**RAW DATA**
Segment Open

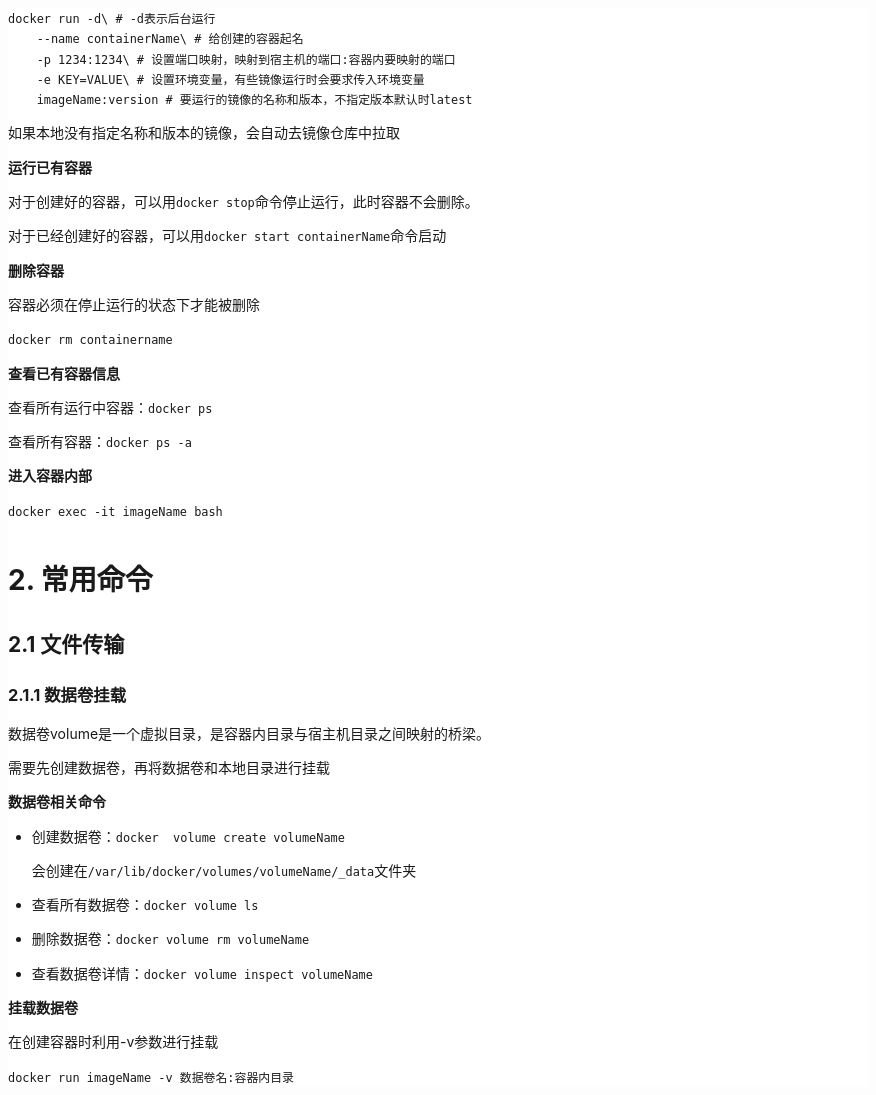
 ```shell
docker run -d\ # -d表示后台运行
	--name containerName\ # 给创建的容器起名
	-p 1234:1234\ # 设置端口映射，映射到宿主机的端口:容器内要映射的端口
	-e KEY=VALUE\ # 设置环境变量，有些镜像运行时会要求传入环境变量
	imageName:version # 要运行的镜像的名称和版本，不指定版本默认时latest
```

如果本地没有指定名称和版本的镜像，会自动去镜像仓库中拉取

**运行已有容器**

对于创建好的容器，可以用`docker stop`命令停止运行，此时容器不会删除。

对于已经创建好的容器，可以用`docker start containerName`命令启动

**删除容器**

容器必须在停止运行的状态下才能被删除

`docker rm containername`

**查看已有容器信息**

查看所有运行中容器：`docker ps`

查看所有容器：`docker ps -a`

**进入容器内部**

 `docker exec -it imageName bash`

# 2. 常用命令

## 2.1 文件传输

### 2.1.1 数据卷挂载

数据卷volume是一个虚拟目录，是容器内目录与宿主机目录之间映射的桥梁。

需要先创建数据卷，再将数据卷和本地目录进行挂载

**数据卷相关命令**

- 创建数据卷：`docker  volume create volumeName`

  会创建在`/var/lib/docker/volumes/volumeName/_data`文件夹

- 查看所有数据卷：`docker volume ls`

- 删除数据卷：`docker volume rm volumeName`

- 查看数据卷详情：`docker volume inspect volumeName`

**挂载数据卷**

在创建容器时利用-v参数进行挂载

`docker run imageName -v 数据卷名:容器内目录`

Segment Closed
Segment Open

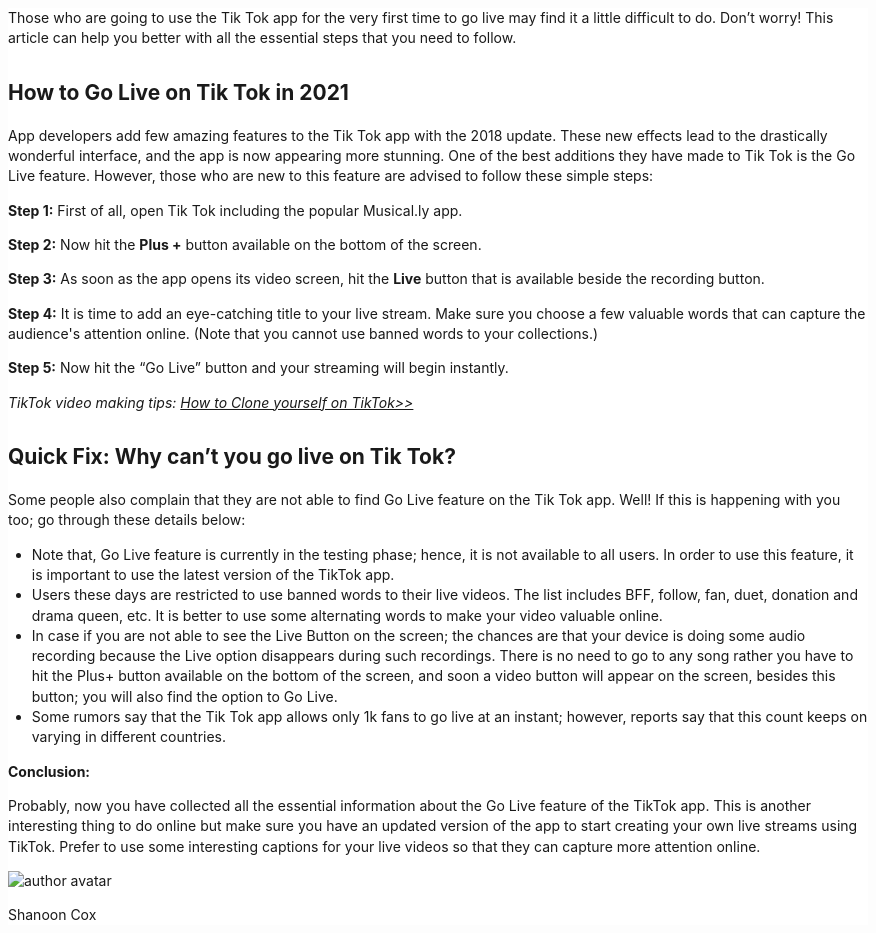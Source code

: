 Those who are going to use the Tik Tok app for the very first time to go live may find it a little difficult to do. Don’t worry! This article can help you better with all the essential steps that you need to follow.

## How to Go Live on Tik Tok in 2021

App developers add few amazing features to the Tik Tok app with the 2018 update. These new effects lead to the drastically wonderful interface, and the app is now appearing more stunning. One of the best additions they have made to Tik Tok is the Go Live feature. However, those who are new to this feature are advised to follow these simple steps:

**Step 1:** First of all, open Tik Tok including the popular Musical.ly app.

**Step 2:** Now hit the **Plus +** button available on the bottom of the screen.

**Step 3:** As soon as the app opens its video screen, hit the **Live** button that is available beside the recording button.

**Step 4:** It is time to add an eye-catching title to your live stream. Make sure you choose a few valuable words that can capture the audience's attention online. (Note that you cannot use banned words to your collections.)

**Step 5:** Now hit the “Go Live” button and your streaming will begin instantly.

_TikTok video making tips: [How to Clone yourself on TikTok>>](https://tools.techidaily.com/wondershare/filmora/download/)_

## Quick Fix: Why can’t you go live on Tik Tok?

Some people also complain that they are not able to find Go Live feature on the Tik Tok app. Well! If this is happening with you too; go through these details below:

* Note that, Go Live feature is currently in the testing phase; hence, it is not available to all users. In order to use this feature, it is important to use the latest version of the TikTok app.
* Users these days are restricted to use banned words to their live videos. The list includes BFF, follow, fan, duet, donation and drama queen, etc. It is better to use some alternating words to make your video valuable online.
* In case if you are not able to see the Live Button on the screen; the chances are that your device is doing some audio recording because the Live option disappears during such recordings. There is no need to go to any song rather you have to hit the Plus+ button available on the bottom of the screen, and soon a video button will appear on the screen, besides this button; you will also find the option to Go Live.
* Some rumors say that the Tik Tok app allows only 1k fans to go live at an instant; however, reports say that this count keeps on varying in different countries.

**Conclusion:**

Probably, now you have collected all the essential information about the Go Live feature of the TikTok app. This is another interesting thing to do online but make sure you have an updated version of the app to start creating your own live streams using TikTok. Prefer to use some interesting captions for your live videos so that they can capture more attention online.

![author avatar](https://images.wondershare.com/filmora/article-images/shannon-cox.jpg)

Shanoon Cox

Segment Closed

**WORK INSTRUCTIONS**
A complete answer gives every line of the records holding "TikTok".

**ANSWER SPACE**
_TikTok video making tips: [How to Clone yourself on TikTok>>](https://tools.techidaily.com/wondershare/filmora/download/)_
* Note that, Go Live feature is currently in the testing phase; hence, it is not available to all users. In order to use this feature, it is important to use the latest version of the TikTok app.
Probably, now you have collected all the essential information about the Go Live feature of the TikTok app. This is another interesting thing to do online but make sure you have an updated version of the app to start creating your own live streams using TikTok. Prefer to use some interesting captions for your live videos so that they can capture more attention online.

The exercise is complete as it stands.